=== Task to complete ===
What is needed here is every line of the records that includes "Blvd".

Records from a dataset
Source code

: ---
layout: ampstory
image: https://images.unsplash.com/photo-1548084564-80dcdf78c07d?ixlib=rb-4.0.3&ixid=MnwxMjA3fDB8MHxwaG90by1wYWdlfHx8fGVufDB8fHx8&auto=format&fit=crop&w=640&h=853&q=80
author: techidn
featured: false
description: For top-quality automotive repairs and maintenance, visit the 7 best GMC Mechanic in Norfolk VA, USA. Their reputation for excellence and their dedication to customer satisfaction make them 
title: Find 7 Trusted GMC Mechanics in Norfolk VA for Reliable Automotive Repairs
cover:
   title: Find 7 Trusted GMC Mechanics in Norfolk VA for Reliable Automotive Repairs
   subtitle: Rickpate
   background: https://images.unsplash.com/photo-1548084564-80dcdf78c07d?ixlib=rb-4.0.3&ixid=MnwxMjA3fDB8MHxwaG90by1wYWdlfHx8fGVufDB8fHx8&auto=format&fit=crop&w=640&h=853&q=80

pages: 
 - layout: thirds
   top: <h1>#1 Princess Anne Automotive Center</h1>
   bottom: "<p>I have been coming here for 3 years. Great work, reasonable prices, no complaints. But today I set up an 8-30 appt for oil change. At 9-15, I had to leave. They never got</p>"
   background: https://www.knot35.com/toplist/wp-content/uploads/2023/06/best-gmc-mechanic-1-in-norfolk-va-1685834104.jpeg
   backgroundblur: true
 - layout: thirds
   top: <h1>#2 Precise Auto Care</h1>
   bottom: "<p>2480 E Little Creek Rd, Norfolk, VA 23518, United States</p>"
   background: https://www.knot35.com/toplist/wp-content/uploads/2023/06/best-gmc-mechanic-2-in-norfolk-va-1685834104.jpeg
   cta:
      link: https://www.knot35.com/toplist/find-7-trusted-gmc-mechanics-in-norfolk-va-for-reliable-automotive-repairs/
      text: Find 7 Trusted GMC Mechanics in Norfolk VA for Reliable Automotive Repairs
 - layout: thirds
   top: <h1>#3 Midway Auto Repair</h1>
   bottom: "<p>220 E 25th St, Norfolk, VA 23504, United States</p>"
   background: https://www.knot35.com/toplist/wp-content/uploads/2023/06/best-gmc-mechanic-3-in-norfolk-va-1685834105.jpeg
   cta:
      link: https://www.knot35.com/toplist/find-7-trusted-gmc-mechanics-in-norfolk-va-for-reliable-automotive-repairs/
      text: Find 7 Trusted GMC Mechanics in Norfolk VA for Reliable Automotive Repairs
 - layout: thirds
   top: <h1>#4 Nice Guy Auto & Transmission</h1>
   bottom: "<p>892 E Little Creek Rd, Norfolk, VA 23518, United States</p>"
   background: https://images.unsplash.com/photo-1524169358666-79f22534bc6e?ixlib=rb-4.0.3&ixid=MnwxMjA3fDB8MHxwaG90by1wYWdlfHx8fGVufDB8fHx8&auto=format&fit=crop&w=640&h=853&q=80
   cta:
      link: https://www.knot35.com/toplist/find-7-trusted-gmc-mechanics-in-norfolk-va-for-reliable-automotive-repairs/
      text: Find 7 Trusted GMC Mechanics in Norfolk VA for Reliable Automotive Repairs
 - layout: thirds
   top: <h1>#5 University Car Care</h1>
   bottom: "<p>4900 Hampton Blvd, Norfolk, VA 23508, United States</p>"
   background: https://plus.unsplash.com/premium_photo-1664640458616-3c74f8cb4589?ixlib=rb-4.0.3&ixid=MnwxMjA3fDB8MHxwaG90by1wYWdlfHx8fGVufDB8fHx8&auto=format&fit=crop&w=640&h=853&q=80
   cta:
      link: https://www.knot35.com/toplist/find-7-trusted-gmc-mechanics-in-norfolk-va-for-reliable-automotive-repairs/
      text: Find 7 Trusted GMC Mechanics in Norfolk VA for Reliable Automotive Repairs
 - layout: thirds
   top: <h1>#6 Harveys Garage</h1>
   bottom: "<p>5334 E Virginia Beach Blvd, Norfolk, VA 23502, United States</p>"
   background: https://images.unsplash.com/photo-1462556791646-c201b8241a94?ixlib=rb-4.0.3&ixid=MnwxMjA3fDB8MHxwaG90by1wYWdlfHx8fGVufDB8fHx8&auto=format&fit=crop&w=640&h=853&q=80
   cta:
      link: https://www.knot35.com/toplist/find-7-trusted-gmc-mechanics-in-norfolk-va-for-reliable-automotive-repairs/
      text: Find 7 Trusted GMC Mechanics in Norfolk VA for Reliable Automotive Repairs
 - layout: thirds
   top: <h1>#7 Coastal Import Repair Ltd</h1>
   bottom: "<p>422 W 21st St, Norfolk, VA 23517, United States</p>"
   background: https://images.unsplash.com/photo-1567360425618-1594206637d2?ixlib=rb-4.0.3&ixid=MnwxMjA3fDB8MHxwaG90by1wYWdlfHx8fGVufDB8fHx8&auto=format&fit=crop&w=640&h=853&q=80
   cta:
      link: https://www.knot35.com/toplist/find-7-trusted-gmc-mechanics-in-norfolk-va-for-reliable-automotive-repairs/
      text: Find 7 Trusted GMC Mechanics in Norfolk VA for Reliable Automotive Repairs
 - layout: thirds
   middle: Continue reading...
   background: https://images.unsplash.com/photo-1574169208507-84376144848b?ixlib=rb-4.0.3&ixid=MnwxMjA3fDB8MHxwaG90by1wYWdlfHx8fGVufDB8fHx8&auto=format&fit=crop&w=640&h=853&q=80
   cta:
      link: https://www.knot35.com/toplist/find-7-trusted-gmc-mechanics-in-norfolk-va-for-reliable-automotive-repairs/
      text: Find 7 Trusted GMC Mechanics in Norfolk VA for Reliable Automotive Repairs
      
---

=== Response to this exercise ===
   bottom: "<p>4900 Hampton Blvd, Norfolk, VA 23508, United States</p>"
   bottom: "<p>5334 E Virginia Beach Blvd, Norfolk, VA 23502, United States</p>"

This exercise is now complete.